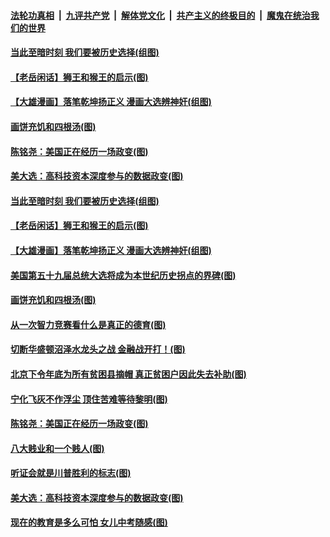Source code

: ####  [法轮功真相](../../../../basic/blob/master/README.md?t=12040431) &nbsp;|&nbsp; [九评共产党](../../../../9ping.md/blob/master/README.md?t=12040431) &nbsp;|&nbsp; [解体党文化](../../../../jtdwh.md/blob/master/README.md?t=12040431)  &nbsp;|&nbsp; [共产主义的终极目的](../../../../gczydzjmd.md/blob/master/README.md?t=12040431) &nbsp;|&nbsp; [魔鬼在统治我们的世界](../../../../mgztzwmdsj.md/blob/master/README.md?t=12040431) 

#### [当此至暗时刻 我们要被历史选择(组图)](../pages/p4/953950.md?t=12040431) 

#### [【老岳闲话】狮王和猴王的启示(图)](../pages/p4/954609.md?t=12040431) 

#### [【大雄漫画】落笔乾坤扬正义 漫画大选辨神奸(组图)](../pages/p4/954547.md?t=12040431) 

#### [画饼充饥和四根汤(图)](../pages/p4/954551.md?t=12040431) 

#### [陈铭尧：美国正在经历一场政变(图)](../pages/p4/954523.md?t=12040431) 

#### [美大选：高科技资本深度参与的数据政变(图)](../pages/p4/954406.md?t=12040431) 

#### [当此至暗时刻 我们要被历史选择(组图)](../pages/p4/953950.md?t=12040431) 

#### [【老岳闲话】狮王和猴王的启示(图)](../pages/p4/954609.md?t=12040431) 


#### [【大雄漫画】落笔乾坤扬正义 漫画大选辨神奸(组图)](../pages/p4/954547.md?t=12040431) 


#### [美国第五十九届总统大选将成为本世纪历史拐点的界碑(图)](../pages/p4/954558.md?t=12040431) 

#### [画饼充饥和四根汤(图)](../pages/p4/954551.md?t=12040431) 

#### [从一次智力竞赛看什么是真正的德育(图)](../pages/p4/954544.md?t=12040431) 

#### [切断华盛顿沼泽水龙头之战 金融战开打！(图)](../pages/p4/954541.md?t=12040431) 

#### [北京下令年底为所有贫困县摘帽 真正贫困户因此失去补助(图)](../pages/p4/954529.md?t=12040431) 

#### [宁化飞灰不作浮尘 顶住苦难等待黎明(图)](../pages/p4/954526.md?t=12040431) 

#### [陈铭尧：美国正在经历一场政变(图)](../pages/p4/954523.md?t=12040431) 

#### [八大贱业和一个贱人(图)](../pages/p4/954525.md?t=12040431) 

#### [听证会就是川普胜利的标志(图)](../pages/p4/954518.md?t=12040431) 




#### [美大选：高科技资本深度参与的数据政变(图)](../pages/p4/954406.md?t=12040431) 

#### [现在的教育是多么可怕 女儿中考随感(图)](../pages/p4/954405.md?t=12040431)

## Exercise requirements
The records above are to be transcribed exactly, with every picture left out.

## Output for this exercise
Source code

: ####  [法轮功真相](../../../../basic/blob/master/README.md?t=12040431) &nbsp;|&nbsp; [九评共产党](../../../../9ping.md/blob/master/README.md?t=12040431) &nbsp;|&nbsp; [解体党文化](../../../../jtdwh.md/blob/master/README.md?t=12040431)  &nbsp;|&nbsp; [共产主义的终极目的](../../../../gczydzjmd.md/blob/master/README.md?t=12040431) &nbsp;|&nbsp; [魔鬼在统治我们的世界](../../../../mgztzwmdsj.md/blob/master/README.md?t=12040431) 

#### [当此至暗时刻 我们要被历史选择(组图)](../pages/p4/953950.md?t=12040431) 

#### [【老岳闲话】狮王和猴王的启示(图)](../pages/p4/954609.md?t=12040431) 

#### [【大雄漫画】落笔乾坤扬正义 漫画大选辨神奸(组图)](../pages/p4/954547.md?t=12040431) 

#### [画饼充饥和四根汤(图)](../pages/p4/954551.md?t=12040431) 

#### [陈铭尧：美国正在经历一场政变(图)](../pages/p4/954523.md?t=12040431) 

#### [美大选：高科技资本深度参与的数据政变(图)](../pages/p4/954406.md?t=12040431) 

#### [当此至暗时刻 我们要被历史选择(组图)](../pages/p4/953950.md?t=12040431) 

#### [【老岳闲话】狮王和猴王的启示(图)](../pages/p4/954609.md?t=12040431) 


#### [【大雄漫画】落笔乾坤扬正义 漫画大选辨神奸(组图)](../pages/p4/954547.md?t=12040431) 


#### [美国第五十九届总统大选将成为本世纪历史拐点的界碑(图)](../pages/p4/954558.md?t=12040431) 

#### [画饼充饥和四根汤(图)](../pages/p4/954551.md?t=12040431) 

#### [从一次智力竞赛看什么是真正的德育(图)](../pages/p4/954544.md?t=12040431) 

#### [切断华盛顿沼泽水龙头之战 金融战开打！(图)](../pages/p4/954541.md?t=12040431) 

#### [北京下令年底为所有贫困县摘帽 真正贫困户因此失去补助(图)](../pages/p4/954529.md?t=12040431) 

#### [宁化飞灰不作浮尘 顶住苦难等待黎明(图)](../pages/p4/954526.md?t=12040431) 

#### [陈铭尧：美国正在经历一场政变(图)](../pages/p4/954523.md?t=12040431) 

#### [八大贱业和一个贱人(图)](../pages/p4/954525.md?t=12040431) 

#### [听证会就是川普胜利的标志(图)](../pages/p4/954518.md?t=12040431) 




#### [美大选：高科技资本深度参与的数据政变(图)](../pages/p4/954406.md?t=12040431) 

#### [现在的教育是多么可怕 女儿中考随感(图)](../pages/p4/954405.md?t=12040431)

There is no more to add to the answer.